MLB

A disgusted Brett Gardner laments the walk that wasn’t

Toronto lefty reliever Aaron Loup, trying to protect a 3-2 lead, had just walked Yankees Brian Roberts and Francisco Cervelli in the bottom of the eighth inning. The next batter, Brett Gardner, took the first pitch.

The call went Loup’s way. But that was not the call that bothered Gardner most.

Loup survived the self-made jam by striking out Gardner on a 3-2 fastball. The pitcher said the pitch found the outside black of the plate, while the batter insisted it was off the mark. Wow, there’s something new: Pitcher and batter disagreeing. Real Democrat-Republican stuff.

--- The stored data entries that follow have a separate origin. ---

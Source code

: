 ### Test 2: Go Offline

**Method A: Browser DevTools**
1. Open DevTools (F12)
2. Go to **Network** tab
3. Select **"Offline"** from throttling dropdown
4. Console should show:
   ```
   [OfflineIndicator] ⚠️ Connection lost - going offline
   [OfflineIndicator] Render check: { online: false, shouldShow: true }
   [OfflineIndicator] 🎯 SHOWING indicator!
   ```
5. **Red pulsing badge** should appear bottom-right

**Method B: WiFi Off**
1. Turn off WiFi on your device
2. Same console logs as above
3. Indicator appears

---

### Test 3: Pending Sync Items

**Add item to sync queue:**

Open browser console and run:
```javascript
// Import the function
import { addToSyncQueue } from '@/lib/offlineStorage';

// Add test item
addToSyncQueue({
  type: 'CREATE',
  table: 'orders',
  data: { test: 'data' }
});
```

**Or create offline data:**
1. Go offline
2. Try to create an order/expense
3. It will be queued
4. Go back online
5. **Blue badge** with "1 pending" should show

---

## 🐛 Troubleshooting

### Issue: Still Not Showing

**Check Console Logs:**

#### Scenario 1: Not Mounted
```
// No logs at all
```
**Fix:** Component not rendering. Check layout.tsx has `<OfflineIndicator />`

“The ball’s off the plate. It’s a ball,” Gardner said of the decisive pitch that ended the eighth inning of Toronto’s eventual 6-4 victory Saturday. “The first pitch was a ball. The last pitch was a ball. That’s it.

“A fastball, a little two seam action backdoor, saw it away,” Gardner said. “It was a good pitch and he got the call.”

Had the call by home plate ump Alan Porter gone Gardner’s way, the Yankees would have had the bases loaded with Derek Jeter coming up.

The Blue Jays did tack on three runs in the ninth, but bottom line, Loup got the call.

“I didn’t want to walk another guy, I knew I had to throw a strike,” Loup said. “I … decided just to challenge him and go down and away. I figured that was the safest place, hopefully, and it ended up working out.

“I knew we had a one-run lead…and [Gardner’s] killed us the whole year. Really, the whole team,” said Loup, referring to the Yankees, who had beaten the Jays 17 straight times at Yankee Stadium before Saturday. “We needed a big out right there and I knew I didn’t want to walk him. So I went with my best pitch that I knew I could control and went with it and it ended up working out.”

Gardner thought it was off the plate. Loup thought it was “right on the black. A pitcher’s pitch. About as good as it gets, as good as I can throw it, anyway.”